Our goal in a human rights approach is not to eradicate or abolish sex work from our society, as is the case with many anti-human trafficking groups who take what can be called a “rescue” approach to sex work. We see the rescue approach as one that:

• Comes from a moral belief that all trade involving sex and sexual services is wrong and inherently violent,
• Labels all people who sell sex to be “victims” who need outside intervention and rescuing, regardless of their conscious and autonomous decisions,
• Speaks over and for countless women’s experiences and realities, upholding a singular narrative,
• Dangerously conflates consensual sex work with sexual exploitation and human trafficking, and conflates the experiences of adults with that of children,
• Sees the selling of a sexual service as the selling of a person’s entire body and self,
• Inconsistently defines what constitutes consent,
• Heavily relies on the criminal justice system, police and government powers to enact justice, often through arrest, criminalization and incarceration.

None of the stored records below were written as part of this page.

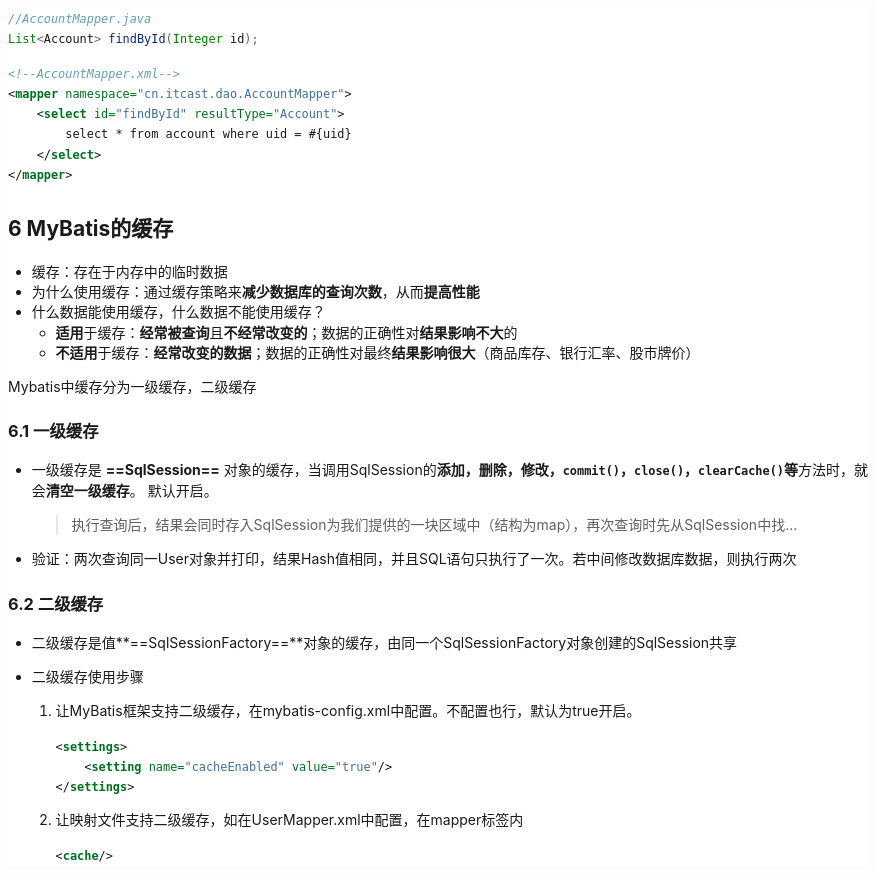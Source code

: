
 ```xml
```

```java
//AccountMapper.java
List<Account> findById(Integer id);
```

```xml
<!--AccountMapper.xml-->
<mapper namespace="cn.itcast.dao.AccountMapper">
    <select id="findById" resultType="Account">
        select * from account where uid = #{uid}
    </select>
</mapper>
```



## 6 MyBatis的缓存

* 缓存：存在于内存中的临时数据
* 为什么使用缓存：通过缓存策略来**减少数据库的查询次数**，从而**提高性能**
* 什么数据能使用缓存，什么数据不能使用缓存？
  * **适用**于缓存：**经常被查询**且**不经常改变的**；数据的正确性对**结果影响不大**的
  * **不适用**于缓存：**经常改变的数据**；数据的正确性对最终**结果影响很大**（商品库存、银行汇率、股市牌价）

Mybatis中缓存分为一级缓存，二级缓存

### 6.1 一级缓存

* 一级缓存是 **==SqlSession==** 对象的缓存，当调用SqlSession的**添加，删除，修改，`commit()`，`close()`，`clearCache()`等**方法时，就会**清空一级缓存**。 默认开启。

  > 执行查询后，结果会同时存入SqlSession为我们提供的一块区域中（结构为map），再次查询时先从SqlSession中找...

* 验证：两次查询同一User对象并打印，结果Hash值相同，并且SQL语句只执行了一次。若中间修改数据库数据，则执行两次

### 6.2 二级缓存

* 二级缓存是值**==SqlSessionFactory==**对象的缓存，由同一个SqlSessionFactory对象创建的SqlSession共享

* 二级缓存使用步骤

  1. 让MyBatis框架支持二级缓存，在mybatis-config.xml中配置。不配置也行，默认为true开启。

     ```xml
     <settings>
         <setting name="cacheEnabled" value="true"/>
     </settings>
     ```

  2. 让映射文件支持二级缓存，如在UserMapper.xml中配置，在mapper标签内

     ```xml
     <cache/>
     ```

In strong contrast, our goal is rights, not rescue. We defend and advocate that sex workers rights are human rights. We recognize that sex work is something that many people consent to – whether they work in a strip club, on the street, in a massage parlour, online, in porn, or independently – and they deserve to be able to work and live safely in communities. We also recognize that some people are involved in the sex trade non-consensually, and experience exploitation or human trafficking (when there is sexual exploitation and movement involved), and that those people also deserve access to their human rights. The needs of people who experience exploitation and/or trafficking are vastly different from people who do consensual sex work but we believe that no matter what someone’s experience of the sex industry, women are the experts of their own lives, and that we must first and foremost listen to them when creating services, supports, policies, or legislation related to sex work. The voice of experience is the most important voice in the conversation, always, and this is the place from which we start our work everyday.

So what about supporting people who don’t see sex work as work? We know, from listening to women involved in sex work in our communities, that there are people in Newfoundland who do not consent to offering sexual services, or who are doing “survival sex” to support chaotic drug use and addiction, to put a roof over their heads when they are homeless. We also know that there are people here who are coerced and forced into the industry by others, and they are sexually exploited against their will. The best approach for serving people with these experiences is still not a rescue approach – it’s harm reduction.

Harm reduction acknowledges that people engage in harmful activities (in some cases, sex work might even be harmful for someone) but it also acknowledges that people cannot or will not stop those activities for many reasons. This approach works to reduce the harm associated with the activities. This is also a part of our human rights approach working with women. If someone is engaging in sex work and for whatever reason it is harmful to them, we don’t tell them they need to stop, or that what they’re doing is bad – this approach more often than not just leads to the person not trusting you, feeling judged, and deciding not to connect with you in the future. Instead, we ask people what they want, what their goals are, and how we can help them get there. This may mean that someone is doing sex work to support an addiction and that the addiction is part of their life right now, but we can offer information on working more safely, offer harm reduction supplies such as needles or crack pipes, offer condoms, information on bad dates, information on where to go if they want to move from working on the street to working indoors, and we can let them know that we’ll be here again next week. Through doing these things, through upholding human rights, harm reduction and supporting people where they are at, we build relationships. When we build relationships, we build trust, so if or when someone is ready to make a change, they know we are here to support them.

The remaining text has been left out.